TASK TO CARRY OUT
Line by line, repeat all the material exactly as it appears.

+ + + +

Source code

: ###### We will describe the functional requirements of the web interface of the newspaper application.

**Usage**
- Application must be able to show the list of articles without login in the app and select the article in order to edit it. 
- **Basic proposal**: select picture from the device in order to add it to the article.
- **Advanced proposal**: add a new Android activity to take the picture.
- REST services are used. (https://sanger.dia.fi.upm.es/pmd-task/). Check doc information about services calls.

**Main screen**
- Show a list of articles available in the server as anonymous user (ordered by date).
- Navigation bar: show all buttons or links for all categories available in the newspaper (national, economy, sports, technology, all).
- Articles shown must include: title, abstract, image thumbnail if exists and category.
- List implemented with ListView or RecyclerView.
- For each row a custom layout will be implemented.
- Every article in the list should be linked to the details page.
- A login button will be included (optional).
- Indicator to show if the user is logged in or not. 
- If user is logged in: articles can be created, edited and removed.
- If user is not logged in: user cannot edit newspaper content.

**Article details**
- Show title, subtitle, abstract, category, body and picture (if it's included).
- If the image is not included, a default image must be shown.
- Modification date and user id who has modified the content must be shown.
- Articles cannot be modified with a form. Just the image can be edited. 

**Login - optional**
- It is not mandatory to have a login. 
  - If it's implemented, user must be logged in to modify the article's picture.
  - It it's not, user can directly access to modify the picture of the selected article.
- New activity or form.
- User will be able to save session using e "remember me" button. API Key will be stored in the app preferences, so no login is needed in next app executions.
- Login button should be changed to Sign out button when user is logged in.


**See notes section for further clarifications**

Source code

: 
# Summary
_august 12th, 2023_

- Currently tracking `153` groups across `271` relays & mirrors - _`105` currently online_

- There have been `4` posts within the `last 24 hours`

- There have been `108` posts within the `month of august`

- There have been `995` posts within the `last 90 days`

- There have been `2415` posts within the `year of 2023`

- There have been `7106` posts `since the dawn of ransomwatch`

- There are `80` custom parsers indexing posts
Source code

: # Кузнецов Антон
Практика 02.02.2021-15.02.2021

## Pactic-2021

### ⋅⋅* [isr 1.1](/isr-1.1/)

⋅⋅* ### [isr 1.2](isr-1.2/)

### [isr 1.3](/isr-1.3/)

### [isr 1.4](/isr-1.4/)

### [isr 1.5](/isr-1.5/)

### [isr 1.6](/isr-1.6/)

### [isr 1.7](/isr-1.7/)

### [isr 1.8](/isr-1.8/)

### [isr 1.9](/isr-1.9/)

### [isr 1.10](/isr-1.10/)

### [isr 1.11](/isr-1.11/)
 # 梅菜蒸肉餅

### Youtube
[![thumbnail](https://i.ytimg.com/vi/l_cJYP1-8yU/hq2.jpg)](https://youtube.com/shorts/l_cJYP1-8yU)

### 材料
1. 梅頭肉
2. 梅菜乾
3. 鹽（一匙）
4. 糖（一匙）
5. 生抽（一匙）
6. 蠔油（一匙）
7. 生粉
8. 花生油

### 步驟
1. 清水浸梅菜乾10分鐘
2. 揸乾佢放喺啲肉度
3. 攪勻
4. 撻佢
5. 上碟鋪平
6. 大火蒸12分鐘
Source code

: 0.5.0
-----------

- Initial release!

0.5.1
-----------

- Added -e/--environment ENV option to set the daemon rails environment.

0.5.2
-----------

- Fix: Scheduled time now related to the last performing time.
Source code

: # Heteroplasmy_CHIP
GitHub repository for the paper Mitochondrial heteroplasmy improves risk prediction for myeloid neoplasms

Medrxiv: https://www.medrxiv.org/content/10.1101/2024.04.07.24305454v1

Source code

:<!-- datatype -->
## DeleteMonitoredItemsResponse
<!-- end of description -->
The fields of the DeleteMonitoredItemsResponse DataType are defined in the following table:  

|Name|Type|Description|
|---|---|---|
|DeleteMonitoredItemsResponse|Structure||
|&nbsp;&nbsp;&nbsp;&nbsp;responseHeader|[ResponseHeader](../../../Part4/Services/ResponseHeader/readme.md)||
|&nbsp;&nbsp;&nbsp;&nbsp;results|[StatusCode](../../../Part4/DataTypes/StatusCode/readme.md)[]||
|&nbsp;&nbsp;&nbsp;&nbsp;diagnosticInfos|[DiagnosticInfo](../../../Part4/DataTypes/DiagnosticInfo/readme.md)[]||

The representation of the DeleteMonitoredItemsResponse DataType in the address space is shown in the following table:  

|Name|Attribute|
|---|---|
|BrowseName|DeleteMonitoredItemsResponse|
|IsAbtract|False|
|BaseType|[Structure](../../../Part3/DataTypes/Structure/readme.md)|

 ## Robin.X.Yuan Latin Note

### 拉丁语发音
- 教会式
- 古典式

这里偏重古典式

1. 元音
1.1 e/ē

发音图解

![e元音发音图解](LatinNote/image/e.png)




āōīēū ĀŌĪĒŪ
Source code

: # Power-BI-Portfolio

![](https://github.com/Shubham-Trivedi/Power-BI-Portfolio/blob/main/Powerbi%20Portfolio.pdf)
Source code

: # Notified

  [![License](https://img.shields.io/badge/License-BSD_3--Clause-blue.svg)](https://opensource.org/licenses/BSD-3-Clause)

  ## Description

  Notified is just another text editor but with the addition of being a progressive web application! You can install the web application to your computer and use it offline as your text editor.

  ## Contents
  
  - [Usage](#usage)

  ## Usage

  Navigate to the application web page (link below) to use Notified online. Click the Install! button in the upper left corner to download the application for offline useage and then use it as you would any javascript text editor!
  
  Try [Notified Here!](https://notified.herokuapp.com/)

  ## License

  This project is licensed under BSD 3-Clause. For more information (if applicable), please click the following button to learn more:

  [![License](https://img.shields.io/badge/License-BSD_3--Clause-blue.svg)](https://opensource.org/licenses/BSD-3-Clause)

+ + + +

WORKED SOLUTION
Source code

: ###### We will describe the functional requirements of the web interface of the newspaper application.

**Usage**
- Application must be able to show the list of articles without login in the app and select the article in order to edit it. 
- **Basic proposal**: select picture from the device in order to add it to the article.
- **Advanced proposal**: add a new Android activity to take the picture.
- REST services are used. (https://sanger.dia.fi.upm.es/pmd-task/). Check doc information about services calls.

**Main screen**
- Show a list of articles available in the server as anonymous user (ordered by date).
- Navigation bar: show all buttons or links for all categories available in the newspaper (national, economy, sports, technology, all).
- Articles shown must include: title, abstract, image thumbnail if exists and category.
- List implemented with ListView or RecyclerView.
- For each row a custom layout will be implemented.
- Every article in the list should be linked to the details page.
- A login button will be included (optional).
- Indicator to show if the user is logged in or not. 
- If user is logged in: articles can be created, edited and removed.
- If user is not logged in: user cannot edit newspaper content.

**Article details**
- Show title, subtitle, abstract, category, body and picture (if it's included).
- If the image is not included, a default image must be shown.
- Modification date and user id who has modified the content must be shown.
- Articles cannot be modified with a form. Just the image can be edited. 

**Login - optional**
- It is not mandatory to have a login. 
  - If it's implemented, user must be logged in to modify the article's picture.
  - It it's not, user can directly access to modify the picture of the selected article.
- New activity or form.
- User will be able to save session using e "remember me" button. API Key will be stored in the app preferences, so no login is needed in next app executions.
- Login button should be changed to Sign out button when user is logged in.


**See notes section for further clarifications**

Source code

: 
# Summary
_august 12th, 2023_

- Currently tracking `153` groups across `271` relays & mirrors - _`105` currently online_

- There have been `4` posts within the `last 24 hours`

- There have been `108` posts within the `month of august`

- There have been `995` posts within the `last 90 days`

- There have been `2415` posts within the `year of 2023`

- There have been `7106` posts `since the dawn of ransomwatch`

- There are `80` custom parsers indexing posts
Source code

: # Кузнецов Антон
Практика 02.02.2021-15.02.2021

## Pactic-2021

### ⋅⋅* [isr 1.1](/isr-1.1/)

⋅⋅* ### [isr 1.2](isr-1.2/)

### [isr 1.3](/isr-1.3/)

### [isr 1.4](/isr-1.4/)

### [isr 1.5](/isr-1.5/)

### [isr 1.6](/isr-1.6/)

### [isr 1.7](/isr-1.7/)

### [isr 1.8](/isr-1.8/)

### [isr 1.9](/isr-1.9/)

### [isr 1.10](/isr-1.10/)

### [isr 1.11](/isr-1.11/)
 # 梅菜蒸肉餅

### Youtube
[![thumbnail](https://i.ytimg.com/vi/l_cJYP1-8yU/hq2.jpg)](https://youtube.com/shorts/l_cJYP1-8yU)

### 材料
1. 梅頭肉
2. 梅菜乾
3. 鹽（一匙）
4. 糖（一匙）
5. 生抽（一匙）
6. 蠔油（一匙）
7. 生粉
8. 花生油

### 步驟
1. 清水浸梅菜乾10分鐘
2. 揸乾佢放喺啲肉度
3. 攪勻
4. 撻佢
5. 上碟鋪平
6. 大火蒸12分鐘
Source code

: 0.5.0
-----------

- Initial release!

0.5.1
-----------

- Added -e/--environment ENV option to set the daemon rails environment.

0.5.2
-----------

- Fix: Scheduled time now related to the last performing time.
Source code

: # Heteroplasmy_CHIP
GitHub repository for the paper Mitochondrial heteroplasmy improves risk prediction for myeloid neoplasms

Medrxiv: https://www.medrxiv.org/content/10.1101/2024.04.07.24305454v1

Source code

:<!-- datatype -->
## DeleteMonitoredItemsResponse
<!-- end of description -->
The fields of the DeleteMonitoredItemsResponse DataType are defined in the following table:  

|Name|Type|Description|
|---|---|---|
|DeleteMonitoredItemsResponse|Structure||
|&nbsp;&nbsp;&nbsp;&nbsp;responseHeader|[ResponseHeader](../../../Part4/Services/ResponseHeader/readme.md)||
|&nbsp;&nbsp;&nbsp;&nbsp;results|[StatusCode](../../../Part4/DataTypes/StatusCode/readme.md)[]||
|&nbsp;&nbsp;&nbsp;&nbsp;diagnosticInfos|[DiagnosticInfo](../../../Part4/DataTypes/DiagnosticInfo/readme.md)[]||

The representation of the DeleteMonitoredItemsResponse DataType in the address space is shown in the following table:  

|Name|Attribute|
|---|---|
|BrowseName|DeleteMonitoredItemsResponse|
|IsAbtract|False|
|BaseType|[Structure](../../../Part3/DataTypes/Structure/readme.md)|

 ## Robin.X.Yuan Latin Note

### 拉丁语发音
- 教会式
- 古典式

这里偏重古典式

1. 元音
1.1 e/ē

发音图解

![e元音发音图解](LatinNote/image/e.png)




āōīēū ĀŌĪĒŪ
Source code

: # Power-BI-Portfolio

![](https://github.com/Shubham-Trivedi/Power-BI-Portfolio/blob/main/Powerbi%20Portfolio.pdf)
Source code

: # Notified

  [![License](https://img.shields.io/badge/License-BSD_3--Clause-blue.svg)](https://opensource.org/licenses/BSD-3-Clause)

  ## Description

  Notified is just another text editor but with the addition of being a progressive web application! You can install the web application to your computer and use it offline as your text editor.

  ## Contents
  
  - [Usage](#usage)

  ## Usage

  Navigate to the application web page (link below) to use Notified online. Click the Install! button in the upper left corner to download the application for offline useage and then use it as you would any javascript text editor!
  
  Try [Notified Here!](https://notified.herokuapp.com/)

  ## License

  This project is licensed under BSD 3-Clause. For more information (if applicable), please click the following button to learn more:

  [![License](https://img.shields.io/badge/License-BSD_3--Clause-blue.svg)](https://opensource.org/licenses/BSD-3-Clause)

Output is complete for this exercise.